* How to complete this task *
Could you write out exactly the lines from the one that contains "# React Route" through the last line of the listing below, both included and nothing more?

#### Stored data

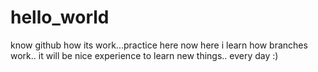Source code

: # hello_world
know github how its work...practice here
now here i learn how branches work..
it will be nice experience to learn new things.. every day :)
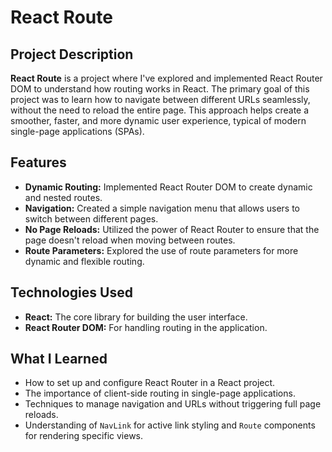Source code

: # React Route

## Project Description

**React Route** is a project where I've explored and implemented React Router DOM to understand how routing works in React. The primary goal of this project was to learn how to navigate between different URLs seamlessly, without the need to reload the entire page. This approach helps create a smoother, faster, and more dynamic user experience, typical of modern single-page applications (SPAs).

## Features

- **Dynamic Routing:** Implemented React Router DOM to create dynamic and nested routes.
- **Navigation:** Created a simple navigation menu that allows users to switch between different pages.
- **No Page Reloads:** Utilized the power of React Router to ensure that the page doesn't reload when moving between routes.
- **Route Parameters:** Explored the use of route parameters for more dynamic and flexible routing.

## Technologies Used

- **React:** The core library for building the user interface.
- **React Router DOM:** For handling routing in the application.

## What I Learned

- How to set up and configure React Router in a React project.
- The importance of client-side routing in single-page applications.
- Techniques to manage navigation and URLs without triggering full page reloads.
- Understanding of `NavLink` for active link styling and `Route` components for rendering specific views.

########

* Reply to the task *
: # React Route

## Project Description

**React Route** is a project where I've explored and implemented React Router DOM to understand how routing works in React. The primary goal of this project was to learn how to navigate between different URLs seamlessly, without the need to reload the entire page. This approach helps create a smoother, faster, and more dynamic user experience, typical of modern single-page applications (SPAs).

## Features

- **Dynamic Routing:** Implemented React Router DOM to create dynamic and nested routes.
- **Navigation:** Created a simple navigation menu that allows users to switch between different pages.
- **No Page Reloads:** Utilized the power of React Router to ensure that the page doesn't reload when moving between routes.
- **Route Parameters:** Explored the use of route parameters for more dynamic and flexible routing.

## Technologies Used

- **React:** The core library for building the user interface.
- **React Router DOM:** For handling routing in the application.

## What I Learned

- How to set up and configure React Router in a React project.
- The importance of client-side routing in single-page applications.
- Techniques to manage navigation and URLs without triggering full page reloads.
- Understanding of `NavLink` for active link styling and `Route` components for rendering specific views.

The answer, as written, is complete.